Gather all lines from the material that contain the word "playlist".

Segment Start: INPUT

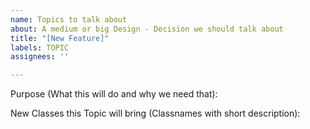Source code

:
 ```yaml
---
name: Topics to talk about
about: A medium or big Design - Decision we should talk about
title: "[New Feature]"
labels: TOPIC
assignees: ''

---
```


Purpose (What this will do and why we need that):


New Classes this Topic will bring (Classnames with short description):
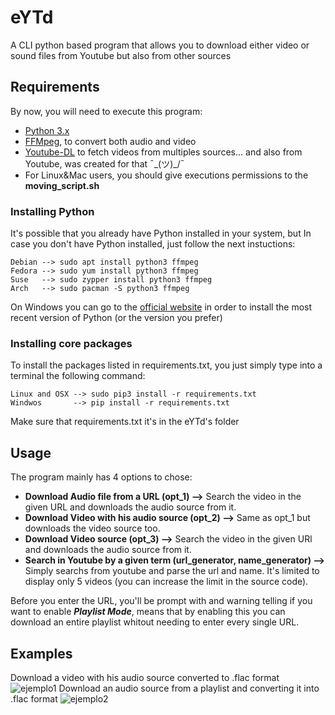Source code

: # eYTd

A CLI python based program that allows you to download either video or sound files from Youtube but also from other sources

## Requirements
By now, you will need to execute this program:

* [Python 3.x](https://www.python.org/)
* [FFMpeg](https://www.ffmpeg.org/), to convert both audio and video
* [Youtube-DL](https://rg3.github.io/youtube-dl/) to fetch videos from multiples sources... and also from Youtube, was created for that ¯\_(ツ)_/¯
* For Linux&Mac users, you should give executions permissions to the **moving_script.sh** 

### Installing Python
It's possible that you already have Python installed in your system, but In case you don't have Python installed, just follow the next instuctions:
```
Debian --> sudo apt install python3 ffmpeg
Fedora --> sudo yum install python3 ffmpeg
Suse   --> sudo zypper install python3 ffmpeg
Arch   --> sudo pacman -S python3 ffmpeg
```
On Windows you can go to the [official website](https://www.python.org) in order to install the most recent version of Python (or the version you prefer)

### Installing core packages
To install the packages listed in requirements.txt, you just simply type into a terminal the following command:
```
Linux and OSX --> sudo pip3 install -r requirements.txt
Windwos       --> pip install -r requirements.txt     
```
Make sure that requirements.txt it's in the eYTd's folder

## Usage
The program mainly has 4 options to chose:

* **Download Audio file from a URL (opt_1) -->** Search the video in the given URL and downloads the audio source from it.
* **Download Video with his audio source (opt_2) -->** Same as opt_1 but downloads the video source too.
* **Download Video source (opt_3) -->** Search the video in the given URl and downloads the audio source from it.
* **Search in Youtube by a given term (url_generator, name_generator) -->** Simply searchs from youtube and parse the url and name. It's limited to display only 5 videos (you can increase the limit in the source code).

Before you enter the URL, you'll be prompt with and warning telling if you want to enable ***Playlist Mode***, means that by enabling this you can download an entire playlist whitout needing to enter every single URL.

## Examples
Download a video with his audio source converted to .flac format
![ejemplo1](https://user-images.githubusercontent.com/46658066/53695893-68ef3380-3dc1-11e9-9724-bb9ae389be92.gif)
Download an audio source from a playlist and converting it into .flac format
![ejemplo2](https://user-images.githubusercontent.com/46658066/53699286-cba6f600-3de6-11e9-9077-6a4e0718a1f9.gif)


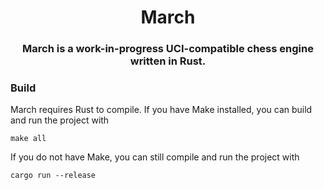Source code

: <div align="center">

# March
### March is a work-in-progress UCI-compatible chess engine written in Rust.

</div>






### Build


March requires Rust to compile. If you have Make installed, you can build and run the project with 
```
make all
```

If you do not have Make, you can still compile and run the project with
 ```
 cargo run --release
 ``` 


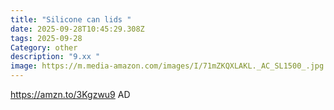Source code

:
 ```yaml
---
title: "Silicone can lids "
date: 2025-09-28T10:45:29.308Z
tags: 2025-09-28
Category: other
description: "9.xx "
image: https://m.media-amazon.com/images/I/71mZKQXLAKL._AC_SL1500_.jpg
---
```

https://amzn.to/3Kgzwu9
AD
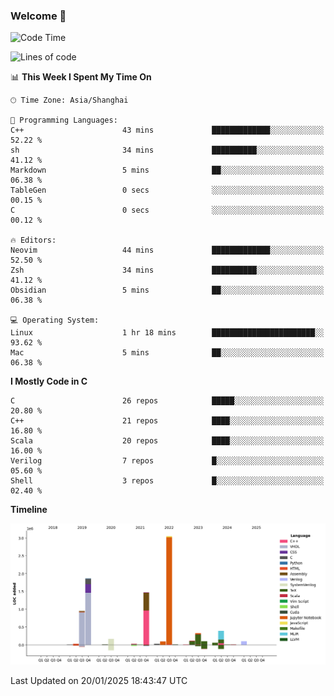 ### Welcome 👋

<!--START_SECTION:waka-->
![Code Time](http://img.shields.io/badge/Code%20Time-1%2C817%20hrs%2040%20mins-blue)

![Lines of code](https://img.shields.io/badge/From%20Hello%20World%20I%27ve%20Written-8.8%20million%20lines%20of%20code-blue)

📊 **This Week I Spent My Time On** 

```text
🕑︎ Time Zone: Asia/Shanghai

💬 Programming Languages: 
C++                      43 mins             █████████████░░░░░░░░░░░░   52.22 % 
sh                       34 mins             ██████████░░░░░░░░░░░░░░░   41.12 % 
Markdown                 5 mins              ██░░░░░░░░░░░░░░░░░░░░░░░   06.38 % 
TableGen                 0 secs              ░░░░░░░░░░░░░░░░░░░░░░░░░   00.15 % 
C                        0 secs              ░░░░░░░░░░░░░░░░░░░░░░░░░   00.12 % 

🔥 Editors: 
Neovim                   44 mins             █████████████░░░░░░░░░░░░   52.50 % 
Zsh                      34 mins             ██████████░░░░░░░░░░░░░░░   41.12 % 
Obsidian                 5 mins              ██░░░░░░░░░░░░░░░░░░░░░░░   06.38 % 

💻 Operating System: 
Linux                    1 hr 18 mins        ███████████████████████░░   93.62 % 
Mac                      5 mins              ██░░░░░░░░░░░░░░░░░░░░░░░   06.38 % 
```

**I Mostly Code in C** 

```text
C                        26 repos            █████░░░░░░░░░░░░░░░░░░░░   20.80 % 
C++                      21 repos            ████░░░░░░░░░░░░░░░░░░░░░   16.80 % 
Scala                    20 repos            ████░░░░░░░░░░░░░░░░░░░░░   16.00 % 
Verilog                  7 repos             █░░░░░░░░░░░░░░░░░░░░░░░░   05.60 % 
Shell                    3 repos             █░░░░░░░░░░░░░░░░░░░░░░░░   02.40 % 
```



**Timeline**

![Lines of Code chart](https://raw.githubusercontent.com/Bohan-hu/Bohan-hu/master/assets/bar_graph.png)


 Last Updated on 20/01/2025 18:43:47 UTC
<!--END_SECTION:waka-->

Segment End: INPUT

— RESULT OF THE TASK —
Before you enter the URL, you'll be prompt with and warning telling if you want to enable ***Playlist Mode***, means that by enabling this you can download an entire playlist whitout needing to enter every single URL.
Download an audio source from a playlist and converting it into .flac format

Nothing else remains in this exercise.